Data records
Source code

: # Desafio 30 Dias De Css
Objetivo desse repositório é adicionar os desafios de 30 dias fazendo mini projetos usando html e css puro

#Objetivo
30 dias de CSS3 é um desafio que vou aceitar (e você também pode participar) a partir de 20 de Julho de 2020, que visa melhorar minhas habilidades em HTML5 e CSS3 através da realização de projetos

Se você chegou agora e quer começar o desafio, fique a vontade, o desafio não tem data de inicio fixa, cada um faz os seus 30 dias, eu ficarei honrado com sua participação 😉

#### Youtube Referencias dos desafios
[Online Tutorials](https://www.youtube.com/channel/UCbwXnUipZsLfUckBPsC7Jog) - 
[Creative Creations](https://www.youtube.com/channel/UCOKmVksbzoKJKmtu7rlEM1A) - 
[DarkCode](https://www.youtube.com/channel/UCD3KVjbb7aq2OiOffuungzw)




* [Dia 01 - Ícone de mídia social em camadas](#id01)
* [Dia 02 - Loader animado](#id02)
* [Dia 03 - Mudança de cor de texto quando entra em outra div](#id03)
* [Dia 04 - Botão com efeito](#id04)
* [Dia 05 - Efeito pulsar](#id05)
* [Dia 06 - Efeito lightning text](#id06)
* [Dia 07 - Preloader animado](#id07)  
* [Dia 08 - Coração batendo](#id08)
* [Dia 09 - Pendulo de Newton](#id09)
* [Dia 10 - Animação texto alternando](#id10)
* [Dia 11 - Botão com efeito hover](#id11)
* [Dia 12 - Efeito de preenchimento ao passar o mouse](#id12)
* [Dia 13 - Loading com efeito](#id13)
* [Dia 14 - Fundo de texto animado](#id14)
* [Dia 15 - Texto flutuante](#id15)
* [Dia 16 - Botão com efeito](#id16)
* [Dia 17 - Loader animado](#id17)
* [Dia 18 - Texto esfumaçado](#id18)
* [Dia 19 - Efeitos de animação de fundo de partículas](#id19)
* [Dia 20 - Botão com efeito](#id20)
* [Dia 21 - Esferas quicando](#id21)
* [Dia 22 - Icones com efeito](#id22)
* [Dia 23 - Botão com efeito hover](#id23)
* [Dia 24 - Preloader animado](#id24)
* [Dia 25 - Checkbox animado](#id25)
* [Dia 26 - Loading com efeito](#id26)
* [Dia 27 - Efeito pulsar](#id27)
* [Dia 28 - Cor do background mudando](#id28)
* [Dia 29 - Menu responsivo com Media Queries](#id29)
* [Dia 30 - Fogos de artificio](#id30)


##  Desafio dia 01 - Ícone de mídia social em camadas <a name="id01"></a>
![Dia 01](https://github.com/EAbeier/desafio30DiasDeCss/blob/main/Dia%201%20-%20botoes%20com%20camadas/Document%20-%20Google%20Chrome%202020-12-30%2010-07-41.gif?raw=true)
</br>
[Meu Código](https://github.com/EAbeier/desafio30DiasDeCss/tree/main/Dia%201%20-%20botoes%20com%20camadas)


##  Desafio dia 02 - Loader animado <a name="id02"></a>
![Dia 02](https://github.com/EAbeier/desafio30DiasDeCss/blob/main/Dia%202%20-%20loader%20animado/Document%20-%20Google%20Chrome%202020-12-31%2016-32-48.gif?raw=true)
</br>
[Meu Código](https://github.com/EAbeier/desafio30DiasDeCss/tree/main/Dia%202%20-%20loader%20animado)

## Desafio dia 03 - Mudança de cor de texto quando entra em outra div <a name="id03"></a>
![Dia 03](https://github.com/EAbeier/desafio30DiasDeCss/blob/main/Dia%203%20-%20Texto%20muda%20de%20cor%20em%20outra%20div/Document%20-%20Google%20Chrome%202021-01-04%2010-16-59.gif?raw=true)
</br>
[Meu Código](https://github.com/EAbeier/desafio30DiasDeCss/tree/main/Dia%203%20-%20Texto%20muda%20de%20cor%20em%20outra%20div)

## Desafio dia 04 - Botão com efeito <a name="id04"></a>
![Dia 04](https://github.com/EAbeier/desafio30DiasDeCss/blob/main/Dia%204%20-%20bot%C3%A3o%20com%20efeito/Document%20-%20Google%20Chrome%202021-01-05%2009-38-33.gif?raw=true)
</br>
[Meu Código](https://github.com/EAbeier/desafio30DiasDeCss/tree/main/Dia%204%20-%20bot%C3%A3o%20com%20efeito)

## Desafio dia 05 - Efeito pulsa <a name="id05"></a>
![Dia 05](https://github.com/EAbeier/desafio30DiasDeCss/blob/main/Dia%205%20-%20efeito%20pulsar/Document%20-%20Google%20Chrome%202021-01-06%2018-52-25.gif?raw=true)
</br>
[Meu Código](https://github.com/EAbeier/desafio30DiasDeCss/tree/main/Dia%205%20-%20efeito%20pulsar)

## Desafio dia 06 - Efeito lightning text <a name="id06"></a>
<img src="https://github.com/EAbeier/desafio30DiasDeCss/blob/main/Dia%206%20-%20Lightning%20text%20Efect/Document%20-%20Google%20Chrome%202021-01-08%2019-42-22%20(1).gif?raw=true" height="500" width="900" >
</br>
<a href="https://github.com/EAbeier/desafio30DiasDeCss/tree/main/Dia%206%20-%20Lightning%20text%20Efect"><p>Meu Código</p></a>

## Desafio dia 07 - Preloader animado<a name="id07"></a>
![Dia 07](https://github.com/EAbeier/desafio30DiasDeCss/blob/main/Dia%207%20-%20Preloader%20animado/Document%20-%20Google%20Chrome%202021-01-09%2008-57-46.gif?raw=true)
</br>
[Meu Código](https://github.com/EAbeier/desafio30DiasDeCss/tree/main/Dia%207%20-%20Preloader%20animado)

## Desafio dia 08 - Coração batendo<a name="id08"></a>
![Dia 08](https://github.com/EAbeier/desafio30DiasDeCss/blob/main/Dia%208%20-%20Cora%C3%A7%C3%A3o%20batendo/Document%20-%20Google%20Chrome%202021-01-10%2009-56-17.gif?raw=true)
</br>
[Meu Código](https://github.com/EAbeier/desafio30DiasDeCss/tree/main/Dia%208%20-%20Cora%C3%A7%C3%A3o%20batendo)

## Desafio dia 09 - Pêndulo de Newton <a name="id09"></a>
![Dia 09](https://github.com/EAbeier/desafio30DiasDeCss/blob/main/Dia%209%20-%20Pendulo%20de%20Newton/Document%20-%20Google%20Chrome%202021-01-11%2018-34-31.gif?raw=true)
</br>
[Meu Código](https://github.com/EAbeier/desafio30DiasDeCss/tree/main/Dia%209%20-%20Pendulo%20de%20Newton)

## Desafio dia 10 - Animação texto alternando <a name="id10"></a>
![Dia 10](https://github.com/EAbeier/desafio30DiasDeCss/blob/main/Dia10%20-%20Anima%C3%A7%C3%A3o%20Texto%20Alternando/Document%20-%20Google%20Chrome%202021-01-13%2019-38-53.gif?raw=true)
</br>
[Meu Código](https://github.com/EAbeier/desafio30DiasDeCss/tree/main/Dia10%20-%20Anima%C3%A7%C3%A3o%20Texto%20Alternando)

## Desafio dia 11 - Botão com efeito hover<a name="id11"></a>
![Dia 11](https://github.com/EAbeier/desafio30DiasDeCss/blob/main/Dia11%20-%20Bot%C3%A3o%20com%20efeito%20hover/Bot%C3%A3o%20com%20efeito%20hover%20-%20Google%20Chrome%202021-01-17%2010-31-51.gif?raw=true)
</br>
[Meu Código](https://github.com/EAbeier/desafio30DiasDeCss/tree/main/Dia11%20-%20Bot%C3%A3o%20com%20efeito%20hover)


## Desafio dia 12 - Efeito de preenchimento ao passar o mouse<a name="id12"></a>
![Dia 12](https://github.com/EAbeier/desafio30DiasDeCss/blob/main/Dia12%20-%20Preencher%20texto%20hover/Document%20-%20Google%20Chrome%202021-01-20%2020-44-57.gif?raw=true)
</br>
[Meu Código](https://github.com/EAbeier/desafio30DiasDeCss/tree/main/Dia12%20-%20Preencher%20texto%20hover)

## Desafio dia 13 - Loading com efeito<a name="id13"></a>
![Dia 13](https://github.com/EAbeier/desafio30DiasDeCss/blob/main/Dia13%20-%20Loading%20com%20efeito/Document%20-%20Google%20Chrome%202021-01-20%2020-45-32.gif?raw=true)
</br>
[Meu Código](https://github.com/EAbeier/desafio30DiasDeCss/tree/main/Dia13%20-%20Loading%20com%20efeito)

Exercise
What lines of the material above contain "mídia"? Return each of them.

Finished task
* [Dia 01 - Ícone de mídia social em camadas](#id01)
##  Desafio dia 01 - Ícone de mídia social em camadas <a name="id01"></a>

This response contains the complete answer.